For our fifth year of the Subjective Chaos Kind of Awards, we have stacked our judging panel – and consequently our shortlists – with excellent folk. I’ll be reading and reviewing in batches, starting today with two novellas that focus on very different takes on time travel.

& This Is How You Stay Alive – Shingai Njeri Kagunda

Book cover: & This Is How To Stay Alive - Shingai Njeri Kagunda

When Kabi’s beloved brother commits suicide, she is overwhelmed by grief until an aunty opens the gates of time for her, offering a fragile ray of hope. Can Kabi heal the deep cuts of past wounds to keep her brother alive, making a what if into what will be?
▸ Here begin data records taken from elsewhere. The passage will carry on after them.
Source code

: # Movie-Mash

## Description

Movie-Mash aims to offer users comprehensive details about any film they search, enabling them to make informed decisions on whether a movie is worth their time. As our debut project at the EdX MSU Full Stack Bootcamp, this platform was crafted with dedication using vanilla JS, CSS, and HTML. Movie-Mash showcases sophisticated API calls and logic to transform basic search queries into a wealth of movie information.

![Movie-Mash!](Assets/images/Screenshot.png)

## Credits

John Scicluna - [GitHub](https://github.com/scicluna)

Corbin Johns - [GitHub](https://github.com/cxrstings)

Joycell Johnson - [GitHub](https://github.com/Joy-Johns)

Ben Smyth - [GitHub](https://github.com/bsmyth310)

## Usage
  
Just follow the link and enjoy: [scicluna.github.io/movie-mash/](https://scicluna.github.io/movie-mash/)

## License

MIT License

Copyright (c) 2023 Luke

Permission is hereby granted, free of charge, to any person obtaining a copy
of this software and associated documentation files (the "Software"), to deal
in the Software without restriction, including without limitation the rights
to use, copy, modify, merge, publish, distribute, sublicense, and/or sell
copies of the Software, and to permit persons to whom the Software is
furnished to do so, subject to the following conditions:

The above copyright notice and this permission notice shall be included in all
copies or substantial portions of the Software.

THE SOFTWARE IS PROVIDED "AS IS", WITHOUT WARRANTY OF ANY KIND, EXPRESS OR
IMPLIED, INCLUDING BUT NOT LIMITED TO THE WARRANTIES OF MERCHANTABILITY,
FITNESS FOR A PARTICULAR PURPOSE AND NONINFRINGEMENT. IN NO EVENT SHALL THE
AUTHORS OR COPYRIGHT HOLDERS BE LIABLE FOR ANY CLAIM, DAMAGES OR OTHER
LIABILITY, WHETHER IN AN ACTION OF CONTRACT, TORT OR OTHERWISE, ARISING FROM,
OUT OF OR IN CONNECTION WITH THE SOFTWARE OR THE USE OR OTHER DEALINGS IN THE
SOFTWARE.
& This Is How To Stay Alive is remarkable, a lyrical, deeply-felt novella of love and loss and memory and the often unhelpful ways we try to protect the ones we love (whether they want us to or not). It’s not always an easy read: while Kabi’s love is given freely, their father disapproves of Baraka’s choices and their mother is relentlessly critical. I was caught up in the family’s dysfunction as they confronted one another in the face of Baraka’s death, raging alongside Kabi at her parents’ shortsightedness and prejudices. The result is bitterly recognisable, its harsh truth far too familiar.

I surprised myself by loving Kagunda’s alternation of perspectives from Kabi, Baraka and Time itself (amongst others), layering grief in historical and emotional context as the novella unfolds. I also loved the many call backs to the senses as ways to stay alive – all also, critically, senses that evoke memories. There’s so much going on here, from reflections on colonisation and destruction of culture to the concept of time (and memory as a form of time travel) and the ways in which we express love. I’m not entirely convinced it ought to work, but the result is a searing literary gem.

One Day All This Will Be Yours – Adrian Tchaikovsky

At the end of time is a perfect day, where a man tends his farm with only his unusual pets for company. History has been shattered, and he is determined to ensure that nobody – or their time machines – make it past him to destroy the future. But he didn’t count on the future coming back to destroy his peace…

Book cover: One Day All This Will Be Yours - Adrian Tchaikovsky

The only survivor of the war that destroyed time, our protagonist kills every time traveller he meets and then travels back in time to wipe out the circumstances that led to them discovering time travel in the first place. He can’t put history right – nobody can fix time – but he can stop them repeating past mistakes. He has given himself permission to do the worst things for the greater good, and he smothers his guilt and loneliness in black humour and snark. Probably. Look, I could be projecting here. I’d like to think he feels guilty; and I’m pretty sure he’s lonely, although he’s unlikely to admit it.

And this is where it all went wrong for me. It’s a neat enough concept, it’s well executed, I can see that some people will find it funny… but I read it over-tired and emotionally stressed with the world going to hell in a handbasket. This is a book full of wisecracks about murder, genocide and war, making it very much not for me at the best of time. It picks up when the protagonist meets his match, turning briefly into Mr & Mrs Smith with time machines and dinosaurs, but you still need to be in the mood to find people fighting to the death amusing – and, yes, the people were the Actual Worst history has to offer, but still. It’s a hard no from me. Your mileage may vary.


The other novella nominees for this year’s Subjective Chaos Kind of Awards are:

A Manslaughter of Crows – Chris Willrich

A Psalm For The Wild-Built – Becky Chambers

A Spindle Splintered – Alix E Harrow

These Lifeless Things – Premee Mohamed

Fireheart Tiger – Aliette de Bodard

The Future God of Love – Dilman Dila

The Past is Red – Catherynne M Valente

Sun-Daughters, Sea-Daughters – Aimee Ogden

The Annual Migration of Clouds – Premee Mohamed

Tower of Mud and Straw – Yaroslav Barsukov


I received a free copy of ONE DAY ALL THIS WILL BE YOURS from Rebellion Publishing in exchange for an honest review. I bought & THIS IS HOW TO STAY ALIVE from Neon Hemlock.